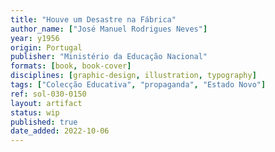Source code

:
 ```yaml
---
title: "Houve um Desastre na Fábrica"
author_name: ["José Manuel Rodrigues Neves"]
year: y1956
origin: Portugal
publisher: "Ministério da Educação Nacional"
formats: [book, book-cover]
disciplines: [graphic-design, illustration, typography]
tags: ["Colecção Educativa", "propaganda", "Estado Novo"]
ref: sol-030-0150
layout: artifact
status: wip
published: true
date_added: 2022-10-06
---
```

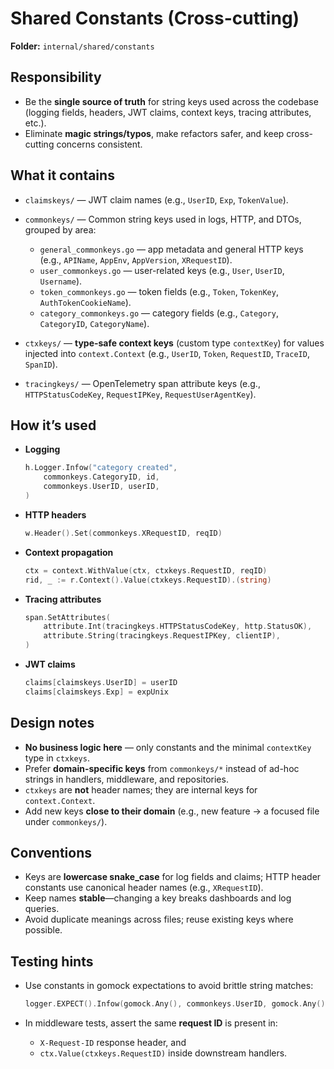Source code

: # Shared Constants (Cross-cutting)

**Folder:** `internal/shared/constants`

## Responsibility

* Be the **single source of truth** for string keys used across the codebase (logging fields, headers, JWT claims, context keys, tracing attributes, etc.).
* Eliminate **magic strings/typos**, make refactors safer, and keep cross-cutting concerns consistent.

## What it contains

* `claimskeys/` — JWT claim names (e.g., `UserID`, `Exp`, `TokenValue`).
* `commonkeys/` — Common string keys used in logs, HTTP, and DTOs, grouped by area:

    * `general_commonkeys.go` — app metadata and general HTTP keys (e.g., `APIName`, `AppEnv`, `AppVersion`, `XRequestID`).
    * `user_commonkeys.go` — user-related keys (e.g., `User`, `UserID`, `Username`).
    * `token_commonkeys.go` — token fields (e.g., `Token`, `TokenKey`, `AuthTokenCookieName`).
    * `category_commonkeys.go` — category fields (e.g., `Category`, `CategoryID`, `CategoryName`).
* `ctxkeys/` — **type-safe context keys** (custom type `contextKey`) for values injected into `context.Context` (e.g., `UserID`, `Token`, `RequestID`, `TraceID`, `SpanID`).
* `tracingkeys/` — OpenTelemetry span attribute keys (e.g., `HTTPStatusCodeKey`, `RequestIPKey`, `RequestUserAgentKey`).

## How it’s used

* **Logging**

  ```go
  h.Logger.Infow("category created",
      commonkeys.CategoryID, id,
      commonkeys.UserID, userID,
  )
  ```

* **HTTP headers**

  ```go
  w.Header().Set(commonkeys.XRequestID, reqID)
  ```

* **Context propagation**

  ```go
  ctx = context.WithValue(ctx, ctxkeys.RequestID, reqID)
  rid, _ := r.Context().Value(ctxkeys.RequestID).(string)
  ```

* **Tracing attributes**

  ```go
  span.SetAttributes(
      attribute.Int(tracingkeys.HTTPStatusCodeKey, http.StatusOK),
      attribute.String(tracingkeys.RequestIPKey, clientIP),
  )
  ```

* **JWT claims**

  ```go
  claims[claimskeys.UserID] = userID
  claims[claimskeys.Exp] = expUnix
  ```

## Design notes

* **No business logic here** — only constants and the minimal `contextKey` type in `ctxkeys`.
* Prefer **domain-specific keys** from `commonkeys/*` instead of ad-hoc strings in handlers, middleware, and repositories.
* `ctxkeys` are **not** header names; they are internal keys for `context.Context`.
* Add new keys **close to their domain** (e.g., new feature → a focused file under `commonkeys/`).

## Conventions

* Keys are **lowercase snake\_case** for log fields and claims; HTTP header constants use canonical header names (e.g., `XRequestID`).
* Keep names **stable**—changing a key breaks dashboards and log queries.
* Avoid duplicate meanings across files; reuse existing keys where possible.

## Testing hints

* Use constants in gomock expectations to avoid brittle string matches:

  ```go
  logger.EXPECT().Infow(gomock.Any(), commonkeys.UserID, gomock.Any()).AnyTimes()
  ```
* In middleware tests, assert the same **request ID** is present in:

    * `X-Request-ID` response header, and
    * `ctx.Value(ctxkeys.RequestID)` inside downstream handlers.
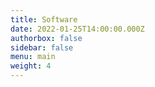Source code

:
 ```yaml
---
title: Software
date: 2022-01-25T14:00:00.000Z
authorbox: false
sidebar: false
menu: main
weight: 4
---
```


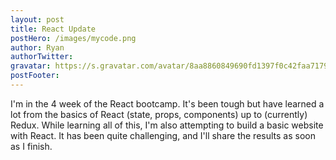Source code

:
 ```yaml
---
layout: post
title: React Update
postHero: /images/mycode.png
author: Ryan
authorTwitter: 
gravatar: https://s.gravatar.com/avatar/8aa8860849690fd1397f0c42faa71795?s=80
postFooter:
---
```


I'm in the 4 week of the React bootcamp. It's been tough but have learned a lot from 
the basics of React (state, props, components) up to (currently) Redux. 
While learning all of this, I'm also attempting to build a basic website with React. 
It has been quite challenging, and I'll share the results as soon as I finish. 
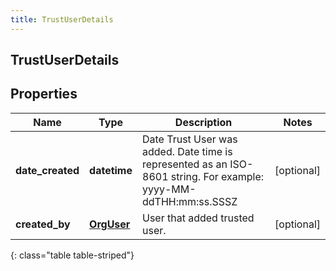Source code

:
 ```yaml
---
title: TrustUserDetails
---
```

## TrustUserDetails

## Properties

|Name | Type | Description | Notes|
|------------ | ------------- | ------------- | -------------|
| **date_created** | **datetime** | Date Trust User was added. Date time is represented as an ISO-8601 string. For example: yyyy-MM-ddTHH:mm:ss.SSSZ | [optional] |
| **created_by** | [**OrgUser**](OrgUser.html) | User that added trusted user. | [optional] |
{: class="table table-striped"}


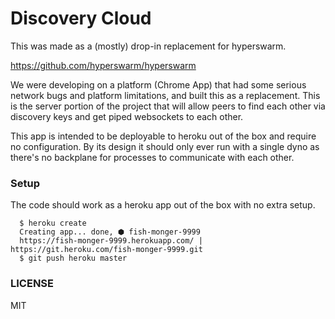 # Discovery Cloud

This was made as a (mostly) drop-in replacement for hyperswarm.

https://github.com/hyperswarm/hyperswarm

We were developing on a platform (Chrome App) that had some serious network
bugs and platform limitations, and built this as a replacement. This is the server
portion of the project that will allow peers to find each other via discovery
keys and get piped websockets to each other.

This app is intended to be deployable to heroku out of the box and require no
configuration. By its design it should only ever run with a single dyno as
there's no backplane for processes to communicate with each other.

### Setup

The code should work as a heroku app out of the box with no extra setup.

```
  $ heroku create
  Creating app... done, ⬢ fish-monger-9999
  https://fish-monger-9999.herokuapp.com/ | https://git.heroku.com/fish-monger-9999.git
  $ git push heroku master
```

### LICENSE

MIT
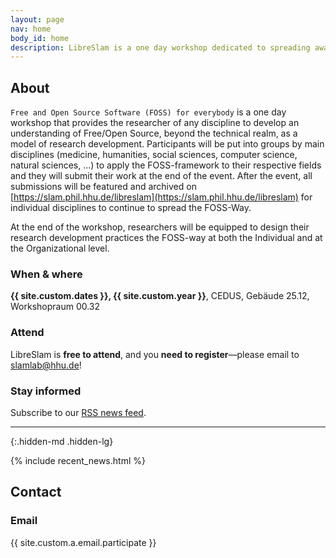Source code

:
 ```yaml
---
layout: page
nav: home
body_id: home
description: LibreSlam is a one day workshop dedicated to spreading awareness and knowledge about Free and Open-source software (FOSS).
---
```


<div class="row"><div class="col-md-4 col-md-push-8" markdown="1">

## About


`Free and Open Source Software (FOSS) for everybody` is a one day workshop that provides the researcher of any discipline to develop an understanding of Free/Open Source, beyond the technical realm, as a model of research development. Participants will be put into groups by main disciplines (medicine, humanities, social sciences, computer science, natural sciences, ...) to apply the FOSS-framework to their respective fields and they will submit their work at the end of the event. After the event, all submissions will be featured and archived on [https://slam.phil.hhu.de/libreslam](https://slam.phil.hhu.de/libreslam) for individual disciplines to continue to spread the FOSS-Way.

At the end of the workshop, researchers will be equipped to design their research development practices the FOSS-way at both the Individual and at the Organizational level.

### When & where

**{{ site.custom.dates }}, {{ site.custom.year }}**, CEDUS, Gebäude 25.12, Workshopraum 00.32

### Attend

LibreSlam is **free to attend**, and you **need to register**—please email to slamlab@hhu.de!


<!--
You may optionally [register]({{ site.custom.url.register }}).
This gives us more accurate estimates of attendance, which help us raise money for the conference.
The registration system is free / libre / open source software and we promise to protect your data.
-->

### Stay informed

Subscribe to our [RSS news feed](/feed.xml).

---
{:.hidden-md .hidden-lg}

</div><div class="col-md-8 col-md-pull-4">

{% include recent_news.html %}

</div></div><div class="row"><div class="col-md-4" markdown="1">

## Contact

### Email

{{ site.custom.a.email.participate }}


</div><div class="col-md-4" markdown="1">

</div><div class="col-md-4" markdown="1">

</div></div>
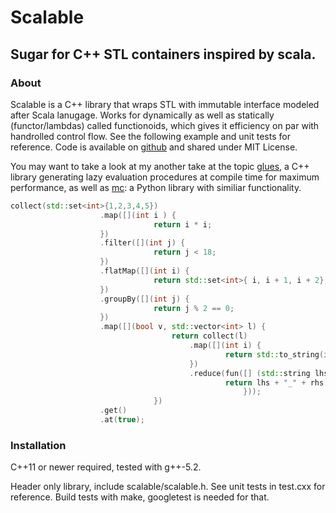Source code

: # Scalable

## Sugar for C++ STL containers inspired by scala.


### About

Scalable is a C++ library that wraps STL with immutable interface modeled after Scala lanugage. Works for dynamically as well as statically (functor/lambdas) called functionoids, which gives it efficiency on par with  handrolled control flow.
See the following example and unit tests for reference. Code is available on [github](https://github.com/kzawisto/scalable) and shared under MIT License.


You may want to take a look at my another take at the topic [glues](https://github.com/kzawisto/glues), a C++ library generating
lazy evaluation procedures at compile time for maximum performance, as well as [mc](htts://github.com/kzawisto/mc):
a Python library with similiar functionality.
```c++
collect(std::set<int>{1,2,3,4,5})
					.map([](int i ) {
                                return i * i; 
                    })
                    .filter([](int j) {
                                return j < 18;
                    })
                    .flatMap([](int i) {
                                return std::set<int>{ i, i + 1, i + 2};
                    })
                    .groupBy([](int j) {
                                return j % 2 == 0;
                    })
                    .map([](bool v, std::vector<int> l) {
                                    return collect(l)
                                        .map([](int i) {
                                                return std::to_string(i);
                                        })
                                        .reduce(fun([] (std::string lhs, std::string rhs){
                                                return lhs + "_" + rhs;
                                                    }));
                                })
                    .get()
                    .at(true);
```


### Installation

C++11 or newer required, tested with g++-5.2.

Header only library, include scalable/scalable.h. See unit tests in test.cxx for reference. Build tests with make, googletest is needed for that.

> **WORK TO COMPLETE**
Return the lines of the records that include the string "heroku".

> **EXPECTED ANSWER**
This app is intended to be deployable to heroku out of the box and require no
The code should work as a heroku app out of the box with no extra setup.
  $ heroku create
  https://fish-monger-9999.herokuapp.com/ | https://git.heroku.com/fish-monger-9999.git
  $ git push heroku master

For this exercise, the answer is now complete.